> **What you should do**
Retype each record exactly; no pictures.

Recorded data:
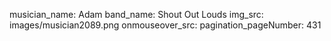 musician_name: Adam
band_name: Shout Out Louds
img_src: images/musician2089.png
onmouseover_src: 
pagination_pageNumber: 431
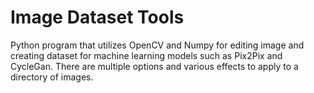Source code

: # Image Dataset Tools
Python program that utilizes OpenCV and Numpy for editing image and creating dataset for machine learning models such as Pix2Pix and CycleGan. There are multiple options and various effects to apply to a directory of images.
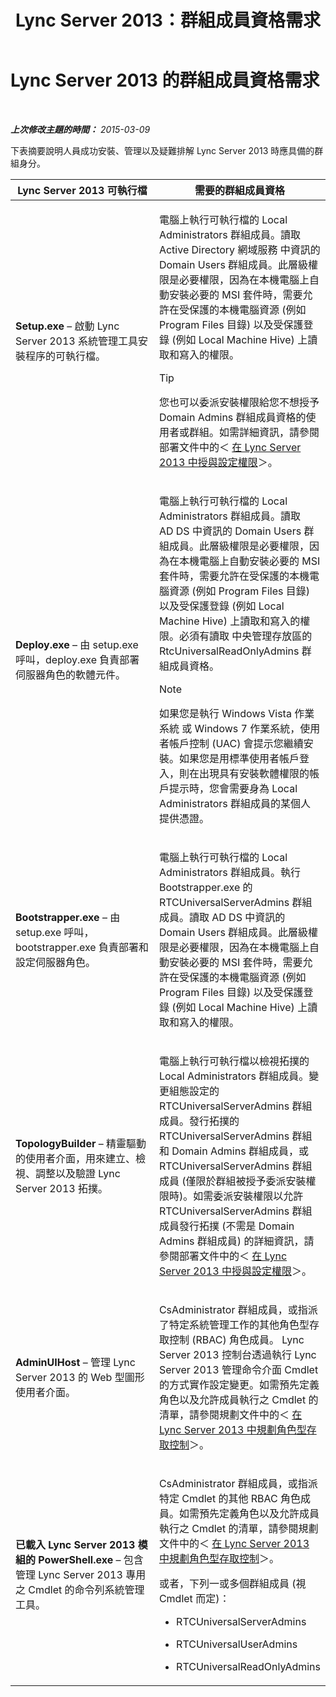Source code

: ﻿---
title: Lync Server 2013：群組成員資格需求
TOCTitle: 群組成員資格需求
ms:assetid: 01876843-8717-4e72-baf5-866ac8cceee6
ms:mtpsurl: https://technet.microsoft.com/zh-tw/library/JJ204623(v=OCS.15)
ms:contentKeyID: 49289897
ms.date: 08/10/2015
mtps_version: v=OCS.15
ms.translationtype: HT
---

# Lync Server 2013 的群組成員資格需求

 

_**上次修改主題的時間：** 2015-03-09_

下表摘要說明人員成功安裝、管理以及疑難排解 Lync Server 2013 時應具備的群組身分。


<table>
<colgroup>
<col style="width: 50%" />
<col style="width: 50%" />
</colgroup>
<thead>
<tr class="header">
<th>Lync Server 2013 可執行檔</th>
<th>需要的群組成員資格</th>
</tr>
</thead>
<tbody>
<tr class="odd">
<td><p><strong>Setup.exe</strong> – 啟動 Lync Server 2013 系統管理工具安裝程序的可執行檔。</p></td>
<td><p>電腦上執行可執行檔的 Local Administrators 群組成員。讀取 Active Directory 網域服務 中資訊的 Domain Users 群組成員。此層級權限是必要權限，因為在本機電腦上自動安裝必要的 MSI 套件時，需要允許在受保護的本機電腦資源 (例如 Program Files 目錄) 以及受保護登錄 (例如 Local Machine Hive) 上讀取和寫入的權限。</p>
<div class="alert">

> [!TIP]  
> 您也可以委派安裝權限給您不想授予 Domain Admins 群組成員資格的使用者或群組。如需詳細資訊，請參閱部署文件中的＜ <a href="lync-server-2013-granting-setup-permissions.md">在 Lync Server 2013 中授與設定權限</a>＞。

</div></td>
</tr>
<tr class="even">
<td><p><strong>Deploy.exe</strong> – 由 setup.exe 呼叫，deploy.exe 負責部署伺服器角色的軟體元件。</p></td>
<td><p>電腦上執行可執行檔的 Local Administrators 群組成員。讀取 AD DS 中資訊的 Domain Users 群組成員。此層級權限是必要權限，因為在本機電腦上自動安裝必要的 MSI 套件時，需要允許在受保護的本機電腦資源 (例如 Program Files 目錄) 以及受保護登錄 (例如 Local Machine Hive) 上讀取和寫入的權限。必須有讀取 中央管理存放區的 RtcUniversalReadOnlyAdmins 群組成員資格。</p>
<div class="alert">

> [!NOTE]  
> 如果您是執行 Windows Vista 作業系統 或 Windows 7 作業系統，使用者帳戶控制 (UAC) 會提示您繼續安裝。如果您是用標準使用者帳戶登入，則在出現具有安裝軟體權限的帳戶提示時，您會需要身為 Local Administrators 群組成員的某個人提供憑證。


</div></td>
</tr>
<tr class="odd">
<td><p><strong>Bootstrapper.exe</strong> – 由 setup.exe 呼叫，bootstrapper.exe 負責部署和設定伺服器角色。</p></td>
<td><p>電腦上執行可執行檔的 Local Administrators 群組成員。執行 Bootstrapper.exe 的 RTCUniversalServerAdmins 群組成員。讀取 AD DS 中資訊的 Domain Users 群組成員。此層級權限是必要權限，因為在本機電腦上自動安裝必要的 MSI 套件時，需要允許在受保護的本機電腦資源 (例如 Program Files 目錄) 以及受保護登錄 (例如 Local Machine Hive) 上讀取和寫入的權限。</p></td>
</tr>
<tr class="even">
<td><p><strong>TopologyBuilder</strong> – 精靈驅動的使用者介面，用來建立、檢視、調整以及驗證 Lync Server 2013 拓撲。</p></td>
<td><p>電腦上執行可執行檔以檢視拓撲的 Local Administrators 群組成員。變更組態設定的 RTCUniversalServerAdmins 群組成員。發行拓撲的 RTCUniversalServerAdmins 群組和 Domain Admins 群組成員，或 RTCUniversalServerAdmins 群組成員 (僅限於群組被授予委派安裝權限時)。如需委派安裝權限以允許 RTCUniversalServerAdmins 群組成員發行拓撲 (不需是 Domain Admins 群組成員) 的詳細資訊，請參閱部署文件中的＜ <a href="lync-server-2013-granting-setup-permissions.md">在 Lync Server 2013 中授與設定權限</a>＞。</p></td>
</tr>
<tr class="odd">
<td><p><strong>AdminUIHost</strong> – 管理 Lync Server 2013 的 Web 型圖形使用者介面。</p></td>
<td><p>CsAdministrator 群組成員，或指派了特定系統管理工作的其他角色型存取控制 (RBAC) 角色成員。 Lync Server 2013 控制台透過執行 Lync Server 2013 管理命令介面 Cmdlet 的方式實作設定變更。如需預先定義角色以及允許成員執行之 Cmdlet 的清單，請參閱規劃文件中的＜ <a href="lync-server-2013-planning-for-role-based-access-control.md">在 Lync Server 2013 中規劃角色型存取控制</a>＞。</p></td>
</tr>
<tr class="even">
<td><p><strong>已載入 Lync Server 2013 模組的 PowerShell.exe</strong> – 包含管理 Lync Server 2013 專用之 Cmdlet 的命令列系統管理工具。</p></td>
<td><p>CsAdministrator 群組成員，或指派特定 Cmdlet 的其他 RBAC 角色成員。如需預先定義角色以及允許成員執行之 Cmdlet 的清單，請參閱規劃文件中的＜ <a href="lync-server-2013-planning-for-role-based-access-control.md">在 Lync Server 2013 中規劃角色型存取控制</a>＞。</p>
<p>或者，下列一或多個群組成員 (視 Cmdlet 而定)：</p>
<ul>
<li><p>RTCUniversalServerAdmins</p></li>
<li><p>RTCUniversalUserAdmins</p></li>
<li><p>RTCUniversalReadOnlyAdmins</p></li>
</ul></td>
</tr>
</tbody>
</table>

> **Exercise answer**
 musician_name: Adam
band_name: Shout Out Louds
img_src: images/musician2089.png
onmouseover_src: 
pagination_pageNumber: 431
Source code

: # Image Dataset Tools
Python program that utilizes OpenCV and Numpy for editing image and creating dataset for machine learning models such as Pix2Pix and CycleGan. There are multiple options and various effects to apply to a directory of images.
Source code

: ﻿---
title: Lync Server 2013：群組成員資格需求
TOCTitle: 群組成員資格需求
ms:assetid: 01876843-8717-4e72-baf5-866ac8cceee6
ms:mtpsurl: https://technet.microsoft.com/zh-tw/library/JJ204623(v=OCS.15)
ms:contentKeyID: 49289897
ms.date: 08/10/2015
mtps_version: v=OCS.15
ms.translationtype: HT
---

# Lync Server 2013 的群組成員資格需求

 

_**上次修改主題的時間：** 2015-03-09_

下表摘要說明人員成功安裝、管理以及疑難排解 Lync Server 2013 時應具備的群組身分。


<table>
<colgroup>
<col style="width: 50%" />
<col style="width: 50%" />
</colgroup>
<thead>
<tr class="header">
<th>Lync Server 2013 可執行檔</th>
<th>需要的群組成員資格</th>
</tr>
</thead>
<tbody>
<tr class="odd">
<td><p><strong>Setup.exe</strong> – 啟動 Lync Server 2013 系統管理工具安裝程序的可執行檔。</p></td>
<td><p>電腦上執行可執行檔的 Local Administrators 群組成員。讀取 Active Directory 網域服務 中資訊的 Domain Users 群組成員。此層級權限是必要權限，因為在本機電腦上自動安裝必要的 MSI 套件時，需要允許在受保護的本機電腦資源 (例如 Program Files 目錄) 以及受保護登錄 (例如 Local Machine Hive) 上讀取和寫入的權限。</p>
<div class="alert">

> [!TIP]  
> 您也可以委派安裝權限給您不想授予 Domain Admins 群組成員資格的使用者或群組。如需詳細資訊，請參閱部署文件中的＜ <a href="lync-server-2013-granting-setup-permissions.md">在 Lync Server 2013 中授與設定權限</a>＞。

</div></td>
</tr>
<tr class="even">
<td><p><strong>Deploy.exe</strong> – 由 setup.exe 呼叫，deploy.exe 負責部署伺服器角色的軟體元件。</p></td>
<td><p>電腦上執行可執行檔的 Local Administrators 群組成員。讀取 AD DS 中資訊的 Domain Users 群組成員。此層級權限是必要權限，因為在本機電腦上自動安裝必要的 MSI 套件時，需要允許在受保護的本機電腦資源 (例如 Program Files 目錄) 以及受保護登錄 (例如 Local Machine Hive) 上讀取和寫入的權限。必須有讀取 中央管理存放區的 RtcUniversalReadOnlyAdmins 群組成員資格。</p>
<div class="alert">

> [!NOTE]  
> 如果您是執行 Windows Vista 作業系統 或 Windows 7 作業系統，使用者帳戶控制 (UAC) 會提示您繼續安裝。如果您是用標準使用者帳戶登入，則在出現具有安裝軟體權限的帳戶提示時，您會需要身為 Local Administrators 群組成員的某個人提供憑證。


</div></td>
</tr>
<tr class="odd">
<td><p><strong>Bootstrapper.exe</strong> – 由 setup.exe 呼叫，bootstrapper.exe 負責部署和設定伺服器角色。</p></td>
<td><p>電腦上執行可執行檔的 Local Administrators 群組成員。執行 Bootstrapper.exe 的 RTCUniversalServerAdmins 群組成員。讀取 AD DS 中資訊的 Domain Users 群組成員。此層級權限是必要權限，因為在本機電腦上自動安裝必要的 MSI 套件時，需要允許在受保護的本機電腦資源 (例如 Program Files 目錄) 以及受保護登錄 (例如 Local Machine Hive) 上讀取和寫入的權限。</p></td>
</tr>
<tr class="even">
<td><p><strong>TopologyBuilder</strong> – 精靈驅動的使用者介面，用來建立、檢視、調整以及驗證 Lync Server 2013 拓撲。</p></td>
<td><p>電腦上執行可執行檔以檢視拓撲的 Local Administrators 群組成員。變更組態設定的 RTCUniversalServerAdmins 群組成員。發行拓撲的 RTCUniversalServerAdmins 群組和 Domain Admins 群組成員，或 RTCUniversalServerAdmins 群組成員 (僅限於群組被授予委派安裝權限時)。如需委派安裝權限以允許 RTCUniversalServerAdmins 群組成員發行拓撲 (不需是 Domain Admins 群組成員) 的詳細資訊，請參閱部署文件中的＜ <a href="lync-server-2013-granting-setup-permissions.md">在 Lync Server 2013 中授與設定權限</a>＞。</p></td>
</tr>
<tr class="odd">
<td><p><strong>AdminUIHost</strong> – 管理 Lync Server 2013 的 Web 型圖形使用者介面。</p></td>
<td><p>CsAdministrator 群組成員，或指派了特定系統管理工作的其他角色型存取控制 (RBAC) 角色成員。 Lync Server 2013 控制台透過執行 Lync Server 2013 管理命令介面 Cmdlet 的方式實作設定變更。如需預先定義角色以及允許成員執行之 Cmdlet 的清單，請參閱規劃文件中的＜ <a href="lync-server-2013-planning-for-role-based-access-control.md">在 Lync Server 2013 中規劃角色型存取控制</a>＞。</p></td>
</tr>
<tr class="even">
<td><p><strong>已載入 Lync Server 2013 模組的 PowerShell.exe</strong> – 包含管理 Lync Server 2013 專用之 Cmdlet 的命令列系統管理工具。</p></td>
<td><p>CsAdministrator 群組成員，或指派特定 Cmdlet 的其他 RBAC 角色成員。如需預先定義角色以及允許成員執行之 Cmdlet 的清單，請參閱規劃文件中的＜ <a href="lync-server-2013-planning-for-role-based-access-control.md">在 Lync Server 2013 中規劃角色型存取控制</a>＞。</p>
<p>或者，下列一或多個群組成員 (視 Cmdlet 而定)：</p>
<ul>
<li><p>RTCUniversalServerAdmins</p></li>
<li><p>RTCUniversalUserAdmins</p></li>
<li><p>RTCUniversalReadOnlyAdmins</p></li>
</ul></td>
</tr>
</tbody>
</table>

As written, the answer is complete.